Rice straw is often returned directly to fields to improve soil health, but in highly saline-sodic soils, where salt, alkalinity, and poor structure slow decomposition, that strategy may not work fast enough. A new study published in Biochar reports that converting rice straw into biochar before returning it to the field can offer a more effective route for sustainable rice production in salt-affected regions.

The study, led by Feng Jin and colleagues, compared three straw management strategies in saline-sodic paddy fields: straw removal, direct rice straw return, and rice straw-derived biochar return. The researchers also tested four nitrogen fertilizer levels, including no nitrogen, low nitrogen, a locally common nitrogen rate of 225 kg ha⁻¹, and a higher rate. The field experiment was conducted over two rice-growing seasons from 2023 to 2024 in Baicheng City, Jilin Province, China, an important region of soda saline-sodic soils.

Our results show that biochar is not simply another form of straw return. It changes how the rice plant responds to salt stress and how efficiently it uses nitrogen,” said corresponding author Feng Jin. “For saline-sodic paddy fields, straw-derived biochar combined with moderate nitrogen input could provide a practical strategy for improving yield while making better use of fertilizer.

Saline-sodic soils create several problems for crops. High sodium levels disrupt the balance between sodium and potassium inside plants, while salt and alkalinity can trigger oxidative stress and reduce nutrient uptake. In this study, both direct straw return and biochar helped rice plants under stress, but biochar produced stronger and more consistent improvements.

Compared with straw removal, biochar reduced sodium accumulation in rice leaves and lowered the Na⁺/K⁺ ratio, a key indicator of salt injury. At the same time, it increased potassium concentration and improved stress-related protective responses, including higher soluble protein and proline contents and stronger antioxidant enzyme activities. Biochar also reduced oxidative stress markers such as malondialdehyde, hydrogen peroxide, and superoxide anions.

The benefits extended beyond stress protection. The researchers found that straw-derived biochar enhanced nitrogen metabolism by increasing the activity of key enzymes, including nitrate reductase, glutamine synthetase, and glutamate synthase. It also upregulated genes involved in nitrogen uptake and assimilation, such as OsNR1, OsNRT1;1, OsNRT2;1, OsGS1;1, OsGS2, OsGDH2, and OsFd-GOGAT.

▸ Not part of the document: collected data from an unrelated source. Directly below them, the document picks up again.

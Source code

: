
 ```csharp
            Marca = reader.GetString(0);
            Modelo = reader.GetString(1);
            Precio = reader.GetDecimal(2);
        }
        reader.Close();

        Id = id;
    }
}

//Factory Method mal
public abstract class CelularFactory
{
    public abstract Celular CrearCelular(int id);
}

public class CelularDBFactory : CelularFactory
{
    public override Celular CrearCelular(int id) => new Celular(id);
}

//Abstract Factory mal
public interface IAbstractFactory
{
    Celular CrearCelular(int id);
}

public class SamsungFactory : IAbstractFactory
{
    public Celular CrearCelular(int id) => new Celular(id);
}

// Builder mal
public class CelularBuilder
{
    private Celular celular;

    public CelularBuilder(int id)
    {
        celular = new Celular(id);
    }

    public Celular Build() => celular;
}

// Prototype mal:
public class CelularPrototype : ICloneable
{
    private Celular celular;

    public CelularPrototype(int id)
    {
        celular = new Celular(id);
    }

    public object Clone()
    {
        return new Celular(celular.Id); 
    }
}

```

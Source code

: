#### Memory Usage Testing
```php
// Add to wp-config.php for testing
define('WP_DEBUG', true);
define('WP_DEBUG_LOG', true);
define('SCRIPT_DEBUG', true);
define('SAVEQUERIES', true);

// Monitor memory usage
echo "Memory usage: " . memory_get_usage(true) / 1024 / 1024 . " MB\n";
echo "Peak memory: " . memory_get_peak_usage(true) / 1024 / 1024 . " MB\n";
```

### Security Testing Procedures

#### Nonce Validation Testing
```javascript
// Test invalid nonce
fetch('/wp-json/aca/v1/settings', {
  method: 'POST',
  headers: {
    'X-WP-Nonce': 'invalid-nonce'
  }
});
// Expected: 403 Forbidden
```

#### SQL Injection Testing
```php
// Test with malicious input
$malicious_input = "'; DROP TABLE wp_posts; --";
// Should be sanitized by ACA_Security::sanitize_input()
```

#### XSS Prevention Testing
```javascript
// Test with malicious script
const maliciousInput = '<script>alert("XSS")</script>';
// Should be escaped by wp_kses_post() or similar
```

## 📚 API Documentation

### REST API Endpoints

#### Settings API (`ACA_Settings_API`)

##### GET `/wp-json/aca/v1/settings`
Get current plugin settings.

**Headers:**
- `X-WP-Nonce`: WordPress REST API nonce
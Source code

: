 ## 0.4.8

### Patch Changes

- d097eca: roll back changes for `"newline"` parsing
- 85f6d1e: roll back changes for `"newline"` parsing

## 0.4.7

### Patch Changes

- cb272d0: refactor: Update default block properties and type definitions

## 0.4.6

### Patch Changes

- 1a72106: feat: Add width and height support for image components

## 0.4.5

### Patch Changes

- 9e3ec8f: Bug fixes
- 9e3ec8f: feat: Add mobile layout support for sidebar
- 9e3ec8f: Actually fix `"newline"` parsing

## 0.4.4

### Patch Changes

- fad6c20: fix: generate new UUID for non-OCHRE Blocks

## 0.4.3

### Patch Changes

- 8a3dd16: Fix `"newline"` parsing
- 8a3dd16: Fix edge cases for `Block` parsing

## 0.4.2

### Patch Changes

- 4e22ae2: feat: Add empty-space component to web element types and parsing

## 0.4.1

These physiological changes translated into measurable gains in nitrogen use and yield. Under biochar return, total nitrogen accumulation increased by 22.44% to 39.58%, and nitrogen use efficiency increased by 16.49% to 22.07% compared with straw removal. Grain yield under biochar return was 16.25% higher than straw removal and 4.04% higher than direct straw return.

The study also found that direct straw return showed delayed benefits. A significant yield difference between direct straw return and straw removal appeared only in the second year, not in the first. By contrast, biochar had a stronger overall effect across the measured plant stress, nitrogen metabolism, and yield indicators.

Using structural equation modeling, the authors identified a pathway linking biochar application to improved rice performance: biochar first alleviated physiological stress, then enhanced nitrogen metabolism, which improved nitrogen efficiency and ultimately increased grain yield.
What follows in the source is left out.